Brief
Search the records below for the word "detection". Pull out each line that has it.

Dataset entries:
Content starts
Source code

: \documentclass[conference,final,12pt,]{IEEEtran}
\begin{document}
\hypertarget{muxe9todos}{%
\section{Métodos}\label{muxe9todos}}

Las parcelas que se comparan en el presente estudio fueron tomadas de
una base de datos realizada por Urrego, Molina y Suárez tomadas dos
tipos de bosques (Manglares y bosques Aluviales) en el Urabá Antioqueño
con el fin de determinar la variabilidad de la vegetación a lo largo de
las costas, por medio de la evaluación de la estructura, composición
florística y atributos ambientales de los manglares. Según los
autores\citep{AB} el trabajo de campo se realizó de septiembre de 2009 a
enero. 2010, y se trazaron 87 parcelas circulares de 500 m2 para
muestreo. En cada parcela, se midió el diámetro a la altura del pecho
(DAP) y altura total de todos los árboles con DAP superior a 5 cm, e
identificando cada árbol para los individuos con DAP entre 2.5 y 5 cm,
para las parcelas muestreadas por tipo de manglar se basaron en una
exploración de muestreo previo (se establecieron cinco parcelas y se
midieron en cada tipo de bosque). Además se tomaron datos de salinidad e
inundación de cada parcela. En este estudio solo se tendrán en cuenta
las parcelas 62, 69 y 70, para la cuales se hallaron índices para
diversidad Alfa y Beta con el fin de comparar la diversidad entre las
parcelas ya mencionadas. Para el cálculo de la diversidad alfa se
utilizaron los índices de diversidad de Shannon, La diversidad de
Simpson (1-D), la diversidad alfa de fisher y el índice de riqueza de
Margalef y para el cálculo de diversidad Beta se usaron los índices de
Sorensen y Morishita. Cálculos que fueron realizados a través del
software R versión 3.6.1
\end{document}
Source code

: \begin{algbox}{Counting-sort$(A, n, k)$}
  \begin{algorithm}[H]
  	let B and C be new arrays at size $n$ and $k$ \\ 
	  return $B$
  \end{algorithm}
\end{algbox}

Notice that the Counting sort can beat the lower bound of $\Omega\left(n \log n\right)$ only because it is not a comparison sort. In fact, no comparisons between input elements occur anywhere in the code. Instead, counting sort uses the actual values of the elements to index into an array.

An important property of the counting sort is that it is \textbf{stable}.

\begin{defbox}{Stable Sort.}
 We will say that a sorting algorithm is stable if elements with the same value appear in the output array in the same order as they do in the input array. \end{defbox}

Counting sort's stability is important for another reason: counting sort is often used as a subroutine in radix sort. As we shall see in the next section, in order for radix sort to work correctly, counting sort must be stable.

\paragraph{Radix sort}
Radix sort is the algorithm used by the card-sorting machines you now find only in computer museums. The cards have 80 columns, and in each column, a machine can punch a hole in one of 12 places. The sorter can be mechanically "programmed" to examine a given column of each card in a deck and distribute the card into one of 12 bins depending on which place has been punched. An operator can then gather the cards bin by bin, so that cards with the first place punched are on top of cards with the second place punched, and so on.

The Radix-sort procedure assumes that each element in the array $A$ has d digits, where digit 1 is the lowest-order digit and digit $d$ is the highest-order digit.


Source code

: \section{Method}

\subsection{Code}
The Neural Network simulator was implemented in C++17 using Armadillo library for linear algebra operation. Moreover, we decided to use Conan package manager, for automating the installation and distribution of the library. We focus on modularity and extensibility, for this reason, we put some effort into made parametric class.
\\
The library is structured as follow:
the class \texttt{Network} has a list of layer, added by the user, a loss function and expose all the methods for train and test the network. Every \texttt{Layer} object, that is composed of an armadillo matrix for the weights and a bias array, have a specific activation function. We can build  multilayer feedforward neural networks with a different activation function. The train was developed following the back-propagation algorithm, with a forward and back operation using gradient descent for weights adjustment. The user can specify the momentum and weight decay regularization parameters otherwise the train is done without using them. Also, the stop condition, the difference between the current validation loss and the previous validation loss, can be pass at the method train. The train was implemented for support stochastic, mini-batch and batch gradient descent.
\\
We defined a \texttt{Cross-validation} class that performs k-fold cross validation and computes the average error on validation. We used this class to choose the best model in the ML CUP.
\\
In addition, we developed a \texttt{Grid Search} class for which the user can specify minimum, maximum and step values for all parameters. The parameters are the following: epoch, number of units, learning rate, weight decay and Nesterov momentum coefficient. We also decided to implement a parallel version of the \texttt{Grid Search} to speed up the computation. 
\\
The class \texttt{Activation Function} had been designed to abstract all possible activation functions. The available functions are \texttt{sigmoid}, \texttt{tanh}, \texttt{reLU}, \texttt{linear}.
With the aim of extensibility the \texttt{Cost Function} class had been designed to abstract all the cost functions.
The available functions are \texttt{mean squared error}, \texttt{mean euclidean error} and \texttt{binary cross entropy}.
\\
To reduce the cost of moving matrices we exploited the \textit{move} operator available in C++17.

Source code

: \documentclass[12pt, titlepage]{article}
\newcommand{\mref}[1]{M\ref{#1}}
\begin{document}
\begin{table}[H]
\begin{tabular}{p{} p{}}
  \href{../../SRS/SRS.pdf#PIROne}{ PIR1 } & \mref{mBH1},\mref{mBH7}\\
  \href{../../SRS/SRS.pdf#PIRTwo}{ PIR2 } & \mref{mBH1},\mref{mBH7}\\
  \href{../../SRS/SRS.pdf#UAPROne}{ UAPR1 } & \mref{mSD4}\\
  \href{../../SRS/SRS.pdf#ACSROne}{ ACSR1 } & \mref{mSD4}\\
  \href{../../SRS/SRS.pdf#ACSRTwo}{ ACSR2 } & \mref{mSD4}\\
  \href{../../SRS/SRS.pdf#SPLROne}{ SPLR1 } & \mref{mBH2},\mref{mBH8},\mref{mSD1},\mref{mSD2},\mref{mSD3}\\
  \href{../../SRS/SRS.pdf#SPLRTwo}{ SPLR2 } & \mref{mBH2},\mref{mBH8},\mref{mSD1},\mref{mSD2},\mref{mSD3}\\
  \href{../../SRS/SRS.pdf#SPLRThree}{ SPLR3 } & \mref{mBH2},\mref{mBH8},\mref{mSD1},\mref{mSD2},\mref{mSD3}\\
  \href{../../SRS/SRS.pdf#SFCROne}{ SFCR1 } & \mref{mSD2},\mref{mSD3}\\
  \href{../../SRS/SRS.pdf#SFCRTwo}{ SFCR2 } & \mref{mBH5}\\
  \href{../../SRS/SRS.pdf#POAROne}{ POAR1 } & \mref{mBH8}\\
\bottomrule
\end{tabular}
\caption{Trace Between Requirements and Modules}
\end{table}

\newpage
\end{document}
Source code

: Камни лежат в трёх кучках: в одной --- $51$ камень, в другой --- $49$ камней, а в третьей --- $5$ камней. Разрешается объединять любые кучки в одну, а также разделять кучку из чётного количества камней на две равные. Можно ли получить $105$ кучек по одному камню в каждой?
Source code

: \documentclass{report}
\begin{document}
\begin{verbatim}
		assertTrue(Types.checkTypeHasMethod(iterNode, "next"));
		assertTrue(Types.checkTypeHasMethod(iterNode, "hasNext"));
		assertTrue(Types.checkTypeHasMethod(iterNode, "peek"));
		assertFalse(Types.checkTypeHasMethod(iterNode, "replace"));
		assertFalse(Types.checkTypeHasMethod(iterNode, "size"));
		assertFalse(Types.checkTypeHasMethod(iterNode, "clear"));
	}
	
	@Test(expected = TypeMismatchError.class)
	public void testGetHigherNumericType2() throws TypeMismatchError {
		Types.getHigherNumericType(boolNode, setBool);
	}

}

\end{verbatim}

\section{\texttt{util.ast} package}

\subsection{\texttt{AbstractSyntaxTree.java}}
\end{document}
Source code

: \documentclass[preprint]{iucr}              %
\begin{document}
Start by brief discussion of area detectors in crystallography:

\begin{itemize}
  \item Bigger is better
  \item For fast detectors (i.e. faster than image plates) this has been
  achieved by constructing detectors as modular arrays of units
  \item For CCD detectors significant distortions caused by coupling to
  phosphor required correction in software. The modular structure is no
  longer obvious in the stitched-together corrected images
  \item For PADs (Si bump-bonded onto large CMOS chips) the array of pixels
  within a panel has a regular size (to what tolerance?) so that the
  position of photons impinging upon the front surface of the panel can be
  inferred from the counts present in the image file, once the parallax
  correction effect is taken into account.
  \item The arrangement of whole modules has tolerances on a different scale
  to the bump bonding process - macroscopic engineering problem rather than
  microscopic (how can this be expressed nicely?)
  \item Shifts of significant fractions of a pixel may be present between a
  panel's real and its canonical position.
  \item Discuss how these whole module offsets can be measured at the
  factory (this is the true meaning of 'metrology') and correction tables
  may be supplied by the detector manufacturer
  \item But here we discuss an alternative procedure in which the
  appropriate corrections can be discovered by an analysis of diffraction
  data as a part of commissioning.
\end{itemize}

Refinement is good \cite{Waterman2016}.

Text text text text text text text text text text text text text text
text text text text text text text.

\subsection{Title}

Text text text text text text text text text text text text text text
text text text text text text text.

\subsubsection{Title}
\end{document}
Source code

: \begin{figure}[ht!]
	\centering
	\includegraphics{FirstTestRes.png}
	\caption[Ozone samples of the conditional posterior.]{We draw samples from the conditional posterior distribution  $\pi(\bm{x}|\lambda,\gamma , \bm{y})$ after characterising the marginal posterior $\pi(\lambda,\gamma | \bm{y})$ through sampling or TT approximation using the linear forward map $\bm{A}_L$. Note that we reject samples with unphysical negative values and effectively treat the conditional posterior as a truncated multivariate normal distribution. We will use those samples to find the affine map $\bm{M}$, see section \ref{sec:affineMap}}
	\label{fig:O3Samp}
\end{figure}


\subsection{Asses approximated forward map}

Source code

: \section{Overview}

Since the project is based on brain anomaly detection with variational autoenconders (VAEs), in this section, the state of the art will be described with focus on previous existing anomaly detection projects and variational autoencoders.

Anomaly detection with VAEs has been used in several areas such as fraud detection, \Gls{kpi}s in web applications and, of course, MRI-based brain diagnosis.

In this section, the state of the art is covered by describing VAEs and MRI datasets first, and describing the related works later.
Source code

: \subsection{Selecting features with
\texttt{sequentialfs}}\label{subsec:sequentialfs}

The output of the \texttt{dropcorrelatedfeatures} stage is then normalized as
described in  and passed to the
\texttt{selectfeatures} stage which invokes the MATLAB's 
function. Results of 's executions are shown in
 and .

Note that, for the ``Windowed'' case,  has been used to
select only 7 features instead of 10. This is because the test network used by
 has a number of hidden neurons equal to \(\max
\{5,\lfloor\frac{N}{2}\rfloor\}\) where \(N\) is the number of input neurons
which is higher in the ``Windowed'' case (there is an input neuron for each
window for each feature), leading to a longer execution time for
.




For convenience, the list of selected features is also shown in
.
Content ends
Output for this task
Since the project is based on brain anomaly detection with variational autoenconders (VAEs), in this section, the state of the art will be described with focus on previous existing anomaly detection projects and variational autoencoders.
Anomaly detection with VAEs has been used in several areas such as fraud detection, \Gls{kpi}s in web applications and, of course, MRI-based brain diagnosis.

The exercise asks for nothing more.